On December 10, 2020, Grijalva sent a letter to the President Joe Biden and Vice President Kamala Harris to prioritize the efforts for the reconstruction of the island and the rapid implementation of the “Plan for the Recovery, Renewal and Respect of Puerto Rico”.

In said announced plan, as part of the duo’s campaign, it is mentioned that Biden will work with representatives on the island that support each of the status options in Puerto Rico to initiate a fair and binding process for the Antillean to determine its own status.

While campaigning in Florida last year, Biden indicated that he – personally – supported statehood for the island, but his official political stance is one of “self-determination,” or the possibility for island residents to select the political model that they favor the most.

Puerto Rico Self-Determination Act of 2021

The legislation of Velázquez and AOC, known as Puerto Rico Self-Determination Act of 2021 provides for the creation of a “Constitutional Assembly of Status” with delegates selected by voters on the island.

The project does not lean towards some formula of status.

The delegates will draft a transition plan to accompany each of the self-determination options, which may be statehood, independence, and free association, among others.

Additionally, the legislation provides for the creation of a Bilateral Negotiation Commission, which will be composed of several members of Congress to provide advice and consultancy to the delegates of the Constitutional Status Assembly.

Act of Admission for Puerto Rico Statehood

In the case of the Soto legislation, which has the support of the resident commissioner in Washington, Jennifer González, and other leaders of the ruling New Progressive Party, it seeks that the US president admit Puerto Rico as the 51st state. of the Union by means of an admission act.

The admission process is subject to the voters of Puerto Rico voting in favor in a new statehood yes or no referendum and proposes a period of up to 12 months for the president of the United States to proclaim the admission of Puerto Rico as a state, if they Puerto Ricans vote in favor.

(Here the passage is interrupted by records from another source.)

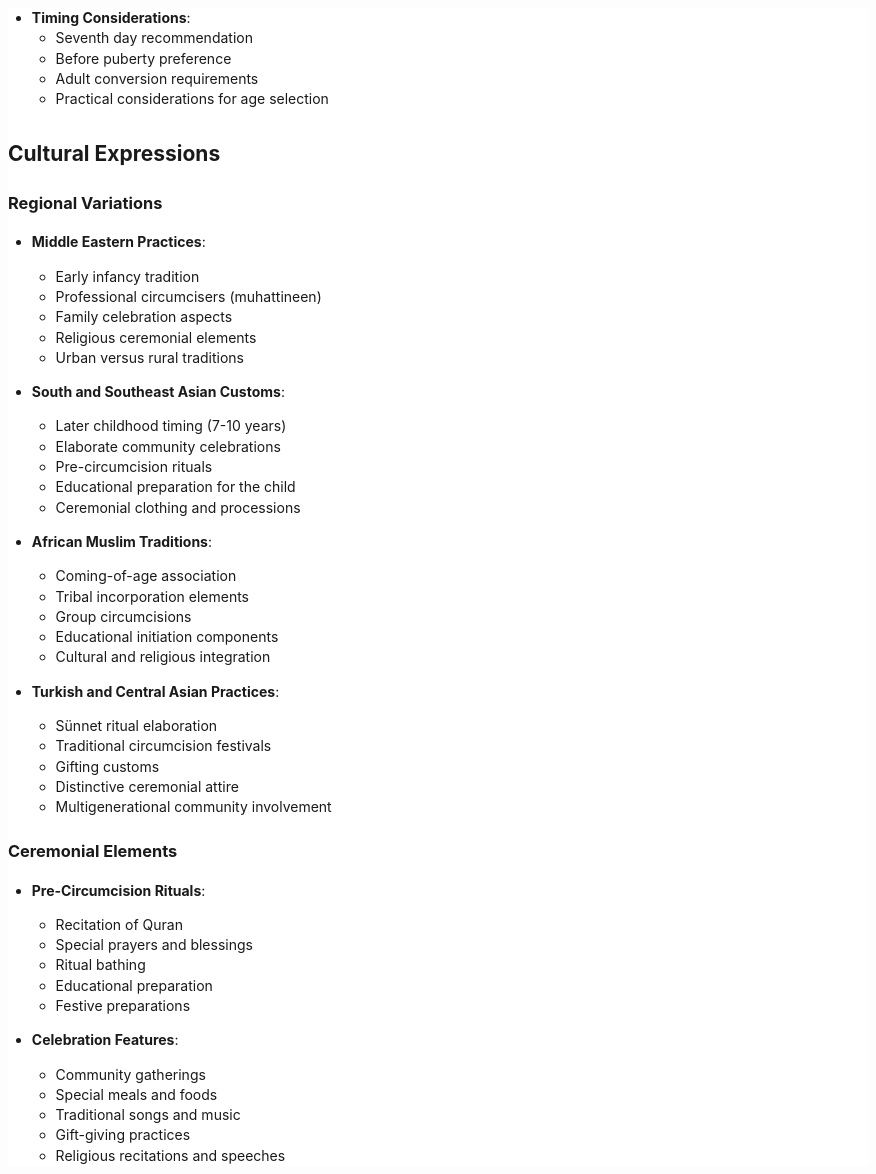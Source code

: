 - **Timing Considerations**:
  - Seventh day recommendation
  - Before puberty preference
  - Adult conversion requirements
  - Practical considerations for age selection

## Cultural Expressions

### Regional Variations
- **Middle Eastern Practices**:
  - Early infancy tradition
  - Professional circumcisers (muhattineen)
  - Family celebration aspects
  - Religious ceremonial elements
  - Urban versus rural traditions

- **South and Southeast Asian Customs**:
  - Later childhood timing (7-10 years)
  - Elaborate community celebrations
  - Pre-circumcision rituals
  - Educational preparation for the child
  - Ceremonial clothing and processions

- **African Muslim Traditions**:
  - Coming-of-age association
  - Tribal incorporation elements
  - Group circumcisions
  - Educational initiation components
  - Cultural and religious integration

- **Turkish and Central Asian Practices**:
  - Sünnet ritual elaboration
  - Traditional circumcision festivals
  - Gifting customs
  - Distinctive ceremonial attire
  - Multigenerational community involvement

### Ceremonial Elements
- **Pre-Circumcision Rituals**:
  - Recitation of Quran
  - Special prayers and blessings
  - Ritual bathing
  - Educational preparation
  - Festive preparations

- **Celebration Features**:
  - Community gatherings
  - Special meals and foods
  - Traditional songs and music
  - Gift-giving practices
  - Religious recitations and speeches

The sympathizers of the Puerto Rico Statehood Admission Act They seek with the project to follow up on the plebiscite of November 3 in which statehood obtained 52.5% of the votes.

That percent, however, does not represent a majority for those who favor the other measure.

In addition, supporters of the Puerto Rico Self-Determination Law argue that Soto’s initiative is inclined towards statehood, so it is not inclusive.